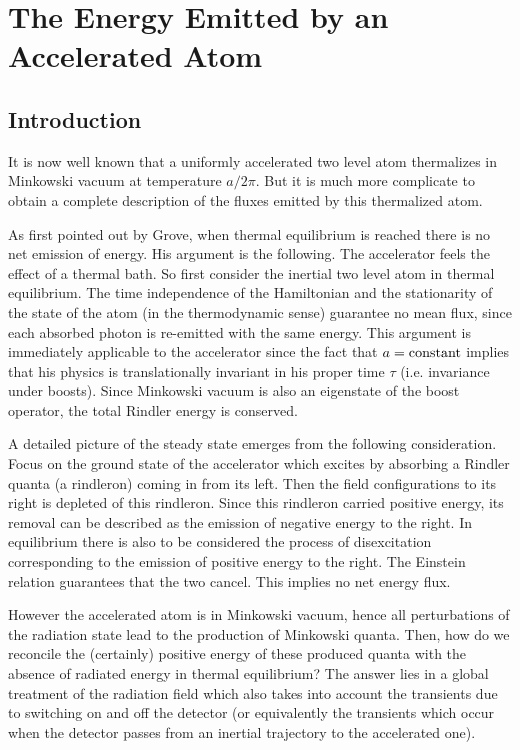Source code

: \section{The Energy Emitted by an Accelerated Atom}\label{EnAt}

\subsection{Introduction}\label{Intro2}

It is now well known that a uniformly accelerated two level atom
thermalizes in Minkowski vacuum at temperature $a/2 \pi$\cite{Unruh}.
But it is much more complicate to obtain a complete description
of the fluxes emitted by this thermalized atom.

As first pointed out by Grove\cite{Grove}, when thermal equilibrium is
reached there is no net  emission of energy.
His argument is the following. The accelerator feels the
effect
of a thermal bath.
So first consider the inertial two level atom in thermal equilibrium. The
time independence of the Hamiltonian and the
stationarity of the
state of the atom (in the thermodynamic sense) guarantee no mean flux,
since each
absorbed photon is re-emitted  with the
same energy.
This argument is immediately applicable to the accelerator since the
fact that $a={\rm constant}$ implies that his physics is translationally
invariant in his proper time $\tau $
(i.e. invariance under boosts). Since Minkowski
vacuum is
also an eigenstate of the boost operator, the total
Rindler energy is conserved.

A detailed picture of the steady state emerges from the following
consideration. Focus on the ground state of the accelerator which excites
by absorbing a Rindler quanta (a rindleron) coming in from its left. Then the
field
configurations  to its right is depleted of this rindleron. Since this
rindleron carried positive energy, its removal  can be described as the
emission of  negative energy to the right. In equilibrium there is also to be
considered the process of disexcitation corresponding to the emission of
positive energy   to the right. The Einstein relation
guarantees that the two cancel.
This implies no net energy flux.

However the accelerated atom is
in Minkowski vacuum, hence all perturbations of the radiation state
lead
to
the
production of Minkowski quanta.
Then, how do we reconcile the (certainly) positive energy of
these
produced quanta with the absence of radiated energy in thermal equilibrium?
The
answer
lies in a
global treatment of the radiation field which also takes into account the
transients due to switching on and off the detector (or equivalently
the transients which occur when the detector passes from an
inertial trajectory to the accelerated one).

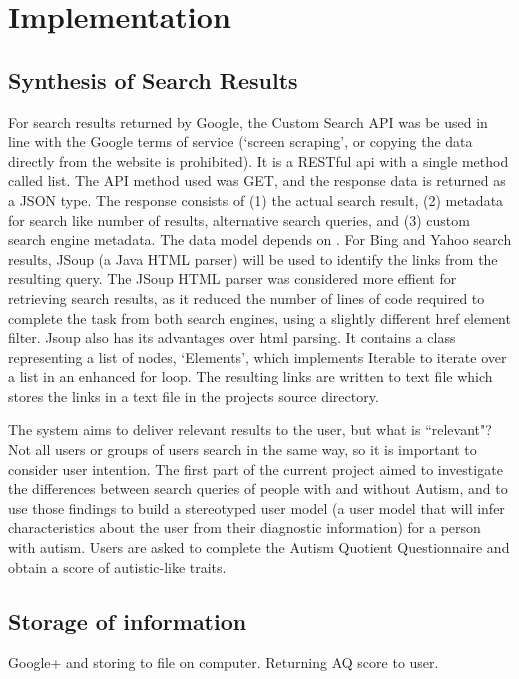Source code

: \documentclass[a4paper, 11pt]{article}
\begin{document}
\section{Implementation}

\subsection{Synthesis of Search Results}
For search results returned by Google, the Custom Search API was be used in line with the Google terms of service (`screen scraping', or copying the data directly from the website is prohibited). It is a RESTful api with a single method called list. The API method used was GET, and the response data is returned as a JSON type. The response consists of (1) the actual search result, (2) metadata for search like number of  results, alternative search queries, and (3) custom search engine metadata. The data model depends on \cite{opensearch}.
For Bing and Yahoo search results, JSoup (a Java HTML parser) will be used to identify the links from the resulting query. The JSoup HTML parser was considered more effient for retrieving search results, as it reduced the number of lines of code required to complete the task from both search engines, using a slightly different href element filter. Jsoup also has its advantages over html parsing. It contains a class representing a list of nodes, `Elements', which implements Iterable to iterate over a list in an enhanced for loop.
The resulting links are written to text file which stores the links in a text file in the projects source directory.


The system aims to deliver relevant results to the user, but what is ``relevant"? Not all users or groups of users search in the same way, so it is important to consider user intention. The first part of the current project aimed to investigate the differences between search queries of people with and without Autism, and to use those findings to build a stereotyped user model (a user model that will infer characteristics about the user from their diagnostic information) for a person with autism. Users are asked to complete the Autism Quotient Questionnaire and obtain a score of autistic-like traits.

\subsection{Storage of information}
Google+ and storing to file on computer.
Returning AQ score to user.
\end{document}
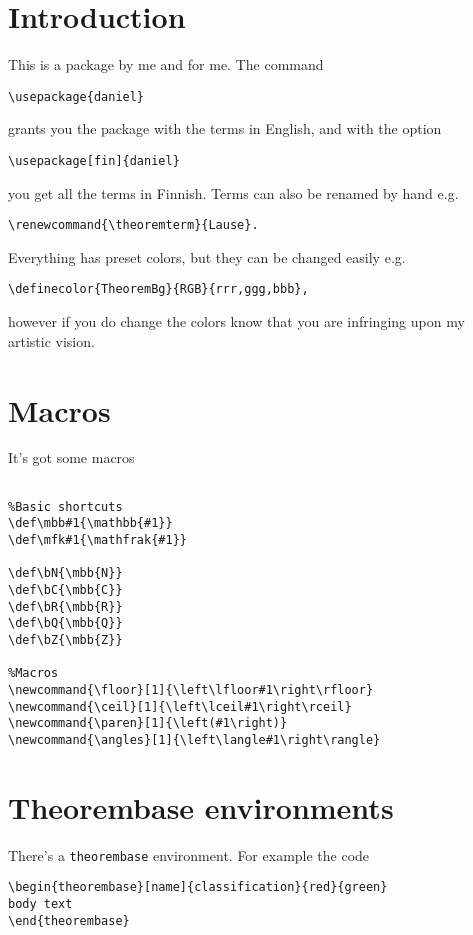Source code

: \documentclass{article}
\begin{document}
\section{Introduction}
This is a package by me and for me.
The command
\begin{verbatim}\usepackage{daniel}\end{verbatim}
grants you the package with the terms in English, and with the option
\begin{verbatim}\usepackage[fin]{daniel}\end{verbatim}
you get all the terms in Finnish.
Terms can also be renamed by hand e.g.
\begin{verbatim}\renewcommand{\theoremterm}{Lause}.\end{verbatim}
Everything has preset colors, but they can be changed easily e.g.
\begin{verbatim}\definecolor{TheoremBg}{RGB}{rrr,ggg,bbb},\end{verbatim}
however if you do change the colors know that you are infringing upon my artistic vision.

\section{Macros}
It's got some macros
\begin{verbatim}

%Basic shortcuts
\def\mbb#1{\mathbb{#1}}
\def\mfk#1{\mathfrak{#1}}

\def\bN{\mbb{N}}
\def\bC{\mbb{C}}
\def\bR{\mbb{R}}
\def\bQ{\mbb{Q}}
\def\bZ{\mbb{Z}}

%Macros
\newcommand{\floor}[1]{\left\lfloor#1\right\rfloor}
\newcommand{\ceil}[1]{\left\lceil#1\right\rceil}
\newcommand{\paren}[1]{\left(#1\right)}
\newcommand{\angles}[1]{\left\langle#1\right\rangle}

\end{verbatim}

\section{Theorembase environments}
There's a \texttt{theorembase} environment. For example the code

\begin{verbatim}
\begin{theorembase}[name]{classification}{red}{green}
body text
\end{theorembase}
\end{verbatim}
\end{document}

○ ○ ○

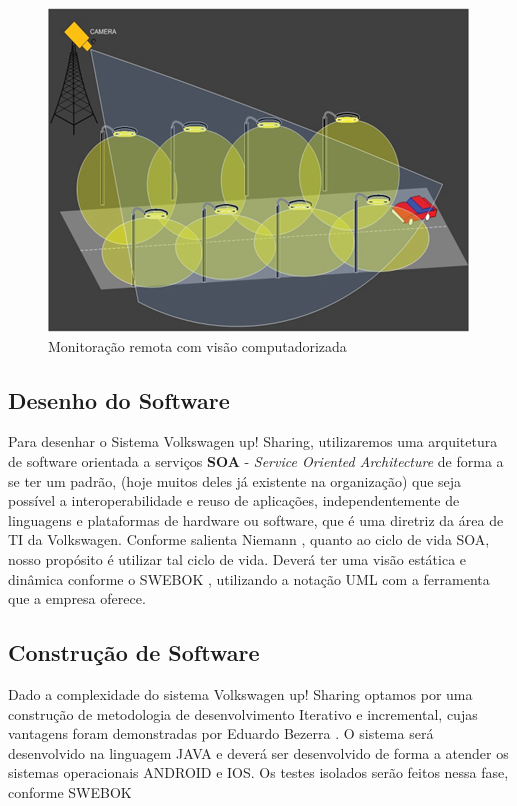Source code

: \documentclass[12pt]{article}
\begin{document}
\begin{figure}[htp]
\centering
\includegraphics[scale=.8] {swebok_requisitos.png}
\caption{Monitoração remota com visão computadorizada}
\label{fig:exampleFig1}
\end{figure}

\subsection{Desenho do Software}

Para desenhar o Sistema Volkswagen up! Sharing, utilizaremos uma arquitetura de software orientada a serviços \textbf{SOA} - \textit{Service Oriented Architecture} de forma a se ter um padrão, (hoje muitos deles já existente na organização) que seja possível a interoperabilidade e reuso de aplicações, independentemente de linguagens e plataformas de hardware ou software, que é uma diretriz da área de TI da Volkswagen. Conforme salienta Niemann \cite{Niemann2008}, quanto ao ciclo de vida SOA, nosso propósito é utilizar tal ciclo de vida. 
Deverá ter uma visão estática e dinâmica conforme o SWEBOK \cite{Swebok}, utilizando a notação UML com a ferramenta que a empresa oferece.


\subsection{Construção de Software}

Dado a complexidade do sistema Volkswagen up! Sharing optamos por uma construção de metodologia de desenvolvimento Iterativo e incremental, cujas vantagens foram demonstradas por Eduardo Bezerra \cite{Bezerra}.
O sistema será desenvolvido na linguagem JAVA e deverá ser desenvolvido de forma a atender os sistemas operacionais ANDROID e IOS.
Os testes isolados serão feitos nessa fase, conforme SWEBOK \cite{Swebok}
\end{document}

○ ○ ○

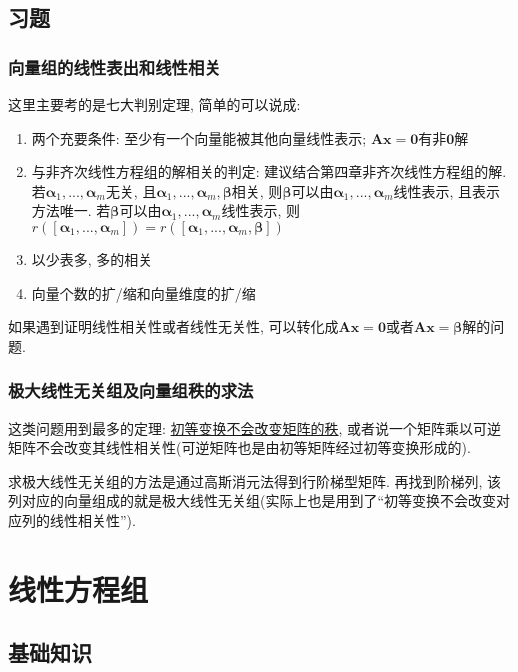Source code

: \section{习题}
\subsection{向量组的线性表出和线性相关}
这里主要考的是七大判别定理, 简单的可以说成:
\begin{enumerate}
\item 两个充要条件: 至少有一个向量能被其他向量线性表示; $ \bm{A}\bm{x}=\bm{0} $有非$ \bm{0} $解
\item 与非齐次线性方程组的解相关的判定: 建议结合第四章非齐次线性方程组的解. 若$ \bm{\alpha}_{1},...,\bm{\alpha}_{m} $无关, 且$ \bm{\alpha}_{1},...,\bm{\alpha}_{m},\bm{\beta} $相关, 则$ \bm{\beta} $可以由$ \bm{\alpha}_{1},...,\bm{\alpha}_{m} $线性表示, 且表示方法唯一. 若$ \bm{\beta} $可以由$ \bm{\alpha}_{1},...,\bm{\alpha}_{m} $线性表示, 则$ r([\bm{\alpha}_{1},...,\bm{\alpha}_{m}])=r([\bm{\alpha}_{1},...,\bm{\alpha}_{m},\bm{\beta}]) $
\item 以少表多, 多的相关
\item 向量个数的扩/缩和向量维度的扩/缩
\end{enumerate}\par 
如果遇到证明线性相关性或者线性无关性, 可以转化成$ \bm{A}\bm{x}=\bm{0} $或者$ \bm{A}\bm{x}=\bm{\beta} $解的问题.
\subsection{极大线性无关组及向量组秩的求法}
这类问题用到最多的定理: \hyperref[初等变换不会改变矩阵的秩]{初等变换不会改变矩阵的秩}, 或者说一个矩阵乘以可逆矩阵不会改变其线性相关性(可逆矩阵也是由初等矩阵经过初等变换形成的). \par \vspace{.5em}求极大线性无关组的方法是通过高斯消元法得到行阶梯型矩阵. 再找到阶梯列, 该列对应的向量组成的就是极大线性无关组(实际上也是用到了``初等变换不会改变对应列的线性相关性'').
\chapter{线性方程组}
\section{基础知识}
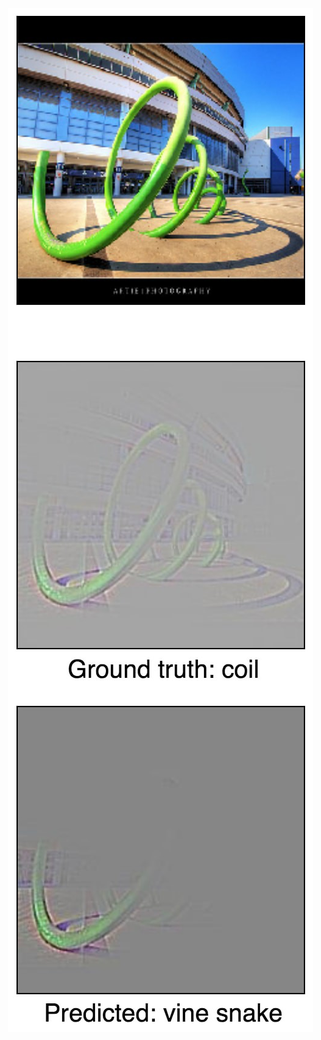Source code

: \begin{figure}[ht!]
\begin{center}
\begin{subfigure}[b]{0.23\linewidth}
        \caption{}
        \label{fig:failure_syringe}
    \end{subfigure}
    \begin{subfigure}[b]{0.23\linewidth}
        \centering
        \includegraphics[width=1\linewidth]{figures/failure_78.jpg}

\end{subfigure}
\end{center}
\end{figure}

○ ○ ○

▶ _What is being asked_: From the data above, return every line from the line that has "also an eigenstate" up to and including the line that has "rindleron carried positive", exactly.

▶ _Output of the task_:
also an eigenstate of the boost operator, the total
Rindler energy is conserved.

A detailed picture of the steady state emerges from the following
consideration. Focus on the ground state of the accelerator which excites
by absorbing a Rindler quanta (a rindleron) coming in from its left. Then the
field
configurations  to its right is depleted of this rindleron. Since this
rindleron carried positive energy, its removal  can be described as the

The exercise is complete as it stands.